Николас Крамер склонил голову, едва сдержав раздраженный вздох. Военные приготовления продолжались, вопрос объявления войны становился делом считанных часов, и, право же, для победы над Ираном вовсе не потребуется ставить под ружье всю армию, хватит и нескольких дивизий из того же Восемнадцатого воздушно-десантного корпуса, всегда находящихся в повышенной готовности и способных действовать в кратчайшие сроки после получения приказа.

– Господин президент, сэр, вероятно, есть смысл заминировать иранские порты, чтобы исключить саму возможность применения ими своего военного флота, – продолжал директор АНБ, к которому, казалось, только пришел аппетит. – В тесноте Персидского залива угрозу будут представлять даже несколько ракетных катеров, а мы не можем позволить себе терять корабли и рисковать жизнями моряков.

– Опасно, – с сомнением покачал головой адмирал Уоррен. Начальник морской разведки сегодня представлял весь Военно-морской флота США, будучи единственным моряков на совещании. Парни из ОКНШ, конечно, кое-что понимали в флотских вопросах, но все равно это были сухопутчики, и Хэнку приходилось отдуваться за всех военных моряков. – Мы сами нарушим судоходство в Заливе, сделав за иранцев и арабов всю работу.

– Тогда хотя бы запереть в гаванях их субмарины, – не отступал Бейкерс. – Мины "Кэптор", насколько мне известно, для надводных кораблей угрозы не представляют, а вот иранские "Кило" пустят на дно наверняка.

– Что ж, это другое дело, – Уоррен спорить не стал, будучи согласен с тем, что угрозу, исходящую от субмарин непредсказуемых персов лучше устранить в зародыше. – Если поставить такие мины у тех баз, где сейчас стоят иранские подлодки, наши корабли в этом районе будут застрахованы от их торпед. – Адмирал даже был немного удивлен, что Бейкерс, гражданский, пусть и был он руководителем не самого слабого разведывательного ведомства, так хорошо разбирается в морском оружии. – Думаю, эту задачу можно будет поручить подводникам. Пара "Лос-Анджелесов" засеет Залив противолодочными минами так, что не проскользнет никто.

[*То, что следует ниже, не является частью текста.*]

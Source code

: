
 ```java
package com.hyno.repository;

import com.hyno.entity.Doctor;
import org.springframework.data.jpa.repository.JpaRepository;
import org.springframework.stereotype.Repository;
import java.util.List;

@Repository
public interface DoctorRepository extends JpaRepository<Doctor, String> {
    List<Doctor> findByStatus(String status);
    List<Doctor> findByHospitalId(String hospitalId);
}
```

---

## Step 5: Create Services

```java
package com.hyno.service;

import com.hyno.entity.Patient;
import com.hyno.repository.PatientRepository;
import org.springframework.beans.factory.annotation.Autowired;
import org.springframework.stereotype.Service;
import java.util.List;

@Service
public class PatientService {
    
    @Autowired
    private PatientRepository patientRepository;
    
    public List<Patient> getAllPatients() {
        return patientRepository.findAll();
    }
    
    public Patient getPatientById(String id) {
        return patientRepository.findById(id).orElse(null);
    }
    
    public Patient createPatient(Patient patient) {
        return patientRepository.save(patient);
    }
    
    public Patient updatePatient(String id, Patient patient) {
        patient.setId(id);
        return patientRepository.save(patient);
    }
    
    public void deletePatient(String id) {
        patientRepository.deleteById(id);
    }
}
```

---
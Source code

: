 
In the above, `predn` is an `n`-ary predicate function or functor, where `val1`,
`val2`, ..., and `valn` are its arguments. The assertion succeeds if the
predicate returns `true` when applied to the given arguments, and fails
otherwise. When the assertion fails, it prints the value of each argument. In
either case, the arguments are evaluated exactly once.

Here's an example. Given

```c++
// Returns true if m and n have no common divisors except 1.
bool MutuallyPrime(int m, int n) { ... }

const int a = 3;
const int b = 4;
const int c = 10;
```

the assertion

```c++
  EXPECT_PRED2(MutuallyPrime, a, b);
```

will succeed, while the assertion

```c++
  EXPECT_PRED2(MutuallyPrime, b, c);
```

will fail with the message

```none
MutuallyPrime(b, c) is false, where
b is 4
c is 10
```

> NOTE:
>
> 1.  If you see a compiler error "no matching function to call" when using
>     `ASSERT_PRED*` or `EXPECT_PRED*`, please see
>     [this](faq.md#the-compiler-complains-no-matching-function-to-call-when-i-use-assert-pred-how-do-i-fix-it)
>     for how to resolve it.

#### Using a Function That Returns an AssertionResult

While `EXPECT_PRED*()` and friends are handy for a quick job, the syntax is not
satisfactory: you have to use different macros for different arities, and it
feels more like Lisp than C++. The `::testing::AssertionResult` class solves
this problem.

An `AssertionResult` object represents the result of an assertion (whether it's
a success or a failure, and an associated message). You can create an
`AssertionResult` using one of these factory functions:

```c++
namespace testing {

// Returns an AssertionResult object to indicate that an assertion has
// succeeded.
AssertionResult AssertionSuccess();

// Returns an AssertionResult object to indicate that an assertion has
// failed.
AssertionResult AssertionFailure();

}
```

– Тоже принято, – подвел итог обсуждению Мердок. – Итак, готовьте авианосцы, направьте в Залив еще несколько субмарин с "Томагавками" и противолодочными минами, а также соединения морских пехотинцев. Если дойдет до открытого столкновения, мы должны действовать решительно и быстро, не оставляя противнику времени собраться с силами. Ракетный удар, массированная бомбардировка их военных баз, особенно аэродромов и позиций тактических ракет и стремительная высадка морской пехоты – так мы поставим Иран на колени. И никакой затяжной войны, господа.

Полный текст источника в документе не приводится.